YOUR GOAL –
Return the full listing unchanged, apart from leaving out its images.

==== DATA TO EXAMINE ====

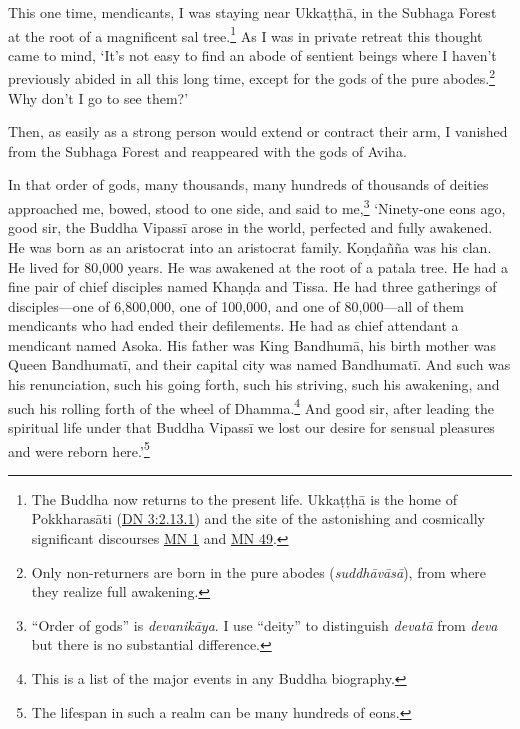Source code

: \documentclass[12pt,openany]{book}%
\begin{document}
This one time, mendicants, I was staying near \textsanskrit{Ukkaṭṭhā}, in the Subhaga Forest at the root of a magnificent sal tree.\footnote{The Buddha now returns to the present life. \textsanskrit{Ukkaṭṭhā} is the home of \textsanskrit{Pokkharasāti} (\href{https://suttacentral.net/dn3/en/sujato\#2.13.1}{DN 3:2.13.1}) and the site of the astonishing and cosmically significant discourses \href{https://suttacentral.net/mn1/en/sujato}{MN 1} and \href{https://suttacentral.net/mn49/en/sujato}{MN 49}. } As I was in private retreat this thought came to mind, ‘It’s not easy to find an abode of sentient beings where I haven’t previously abided in all this long time, except for the gods of the pure abodes.\footnote{Only non-returners are born in the pure abodes (\textit{\textsanskrit{suddhāvāsā}}), from where they realize full awakening. } Why don’t I go to see them?’ 

Then, as easily as a strong person would extend or contract their arm, I vanished from the Subhaga Forest and reappeared with the gods of Aviha. 

In that order of gods, many thousands, many hundreds of thousands of deities approached me, bowed, stood to one side, and said to me,\footnote{“Order of gods” is \textit{\textsanskrit{devanikāya}}. I use “deity” to distinguish \textit{\textsanskrit{devatā}} from \textit{deva} but there is no substantial difference. } ‘Ninety-one eons ago, good sir, the Buddha \textsanskrit{Vipassī} arose in the world, perfected and fully awakened. He was born as an aristocrat into an aristocrat family. \textsanskrit{Koṇḍañña} was his clan. He lived for 80,000 years. He was awakened at the root of a patala tree. He had a fine pair of chief disciples named \textsanskrit{Khaṇḍa} and Tissa. He had three gatherings of disciples—one of 6,800,000, one of 100,000, and one of 80,000—all of them mendicants who had ended their defilements. He had as chief attendant a mendicant named Asoka. His father was King \textsanskrit{Bandhumā}, his birth mother was Queen \textsanskrit{Bandhumatī}, and their capital city was named \textsanskrit{Bandhumatī}. And such was his renunciation, such his going forth, such his striving, such his awakening, and such his rolling forth of the wheel of Dhamma.\footnote{This is a list of the major events in any Buddha biography. } And good sir, after leading the spiritual life under that Buddha \textsanskrit{Vipassī} we lost our desire for sensual pleasures and were reborn here.’\footnote{The lifespan in such a realm can be many hundreds of eons. } 
\end{document}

====

SOLUTION TO THIS EXERCISE –
Source code

: \documentclass[12pt,openany]{book}%
\begin{document}
This one time, mendicants, I was staying near \textsanskrit{Ukkaṭṭhā}, in the Subhaga Forest at the root of a magnificent sal tree.\footnote{The Buddha now returns to the present life. \textsanskrit{Ukkaṭṭhā} is the home of \textsanskrit{Pokkharasāti} (\href{https://suttacentral.net/dn3/en/sujato\#2.13.1}{DN 3:2.13.1}) and the site of the astonishing and cosmically significant discourses \href{https://suttacentral.net/mn1/en/sujato}{MN 1} and \href{https://suttacentral.net/mn49/en/sujato}{MN 49}. } As I was in private retreat this thought came to mind, ‘It’s not easy to find an abode of sentient beings where I haven’t previously abided in all this long time, except for the gods of the pure abodes.\footnote{Only non-returners are born in the pure abodes (\textit{\textsanskrit{suddhāvāsā}}), from where they realize full awakening. } Why don’t I go to see them?’ 

Then, as easily as a strong person would extend or contract their arm, I vanished from the Subhaga Forest and reappeared with the gods of Aviha. 

In that order of gods, many thousands, many hundreds of thousands of deities approached me, bowed, stood to one side, and said to me,\footnote{“Order of gods” is \textit{\textsanskrit{devanikāya}}. I use “deity” to distinguish \textit{\textsanskrit{devatā}} from \textit{deva} but there is no substantial difference. } ‘Ninety-one eons ago, good sir, the Buddha \textsanskrit{Vipassī} arose in the world, perfected and fully awakened. He was born as an aristocrat into an aristocrat family. \textsanskrit{Koṇḍañña} was his clan. He lived for 80,000 years. He was awakened at the root of a patala tree. He had a fine pair of chief disciples named \textsanskrit{Khaṇḍa} and Tissa. He had three gatherings of disciples—one of 6,800,000, one of 100,000, and one of 80,000—all of them mendicants who had ended their defilements. He had as chief attendant a mendicant named Asoka. His father was King \textsanskrit{Bandhumā}, his birth mother was Queen \textsanskrit{Bandhumatī}, and their capital city was named \textsanskrit{Bandhumatī}. And such was his renunciation, such his going forth, such his striving, such his awakening, and such his rolling forth of the wheel of Dhamma.\footnote{This is a list of the major events in any Buddha biography. } And good sir, after leading the spiritual life under that Buddha \textsanskrit{Vipassī} we lost our desire for sensual pleasures and were reborn here.’\footnote{The lifespan in such a realm can be many hundreds of eons. } 
\end{document}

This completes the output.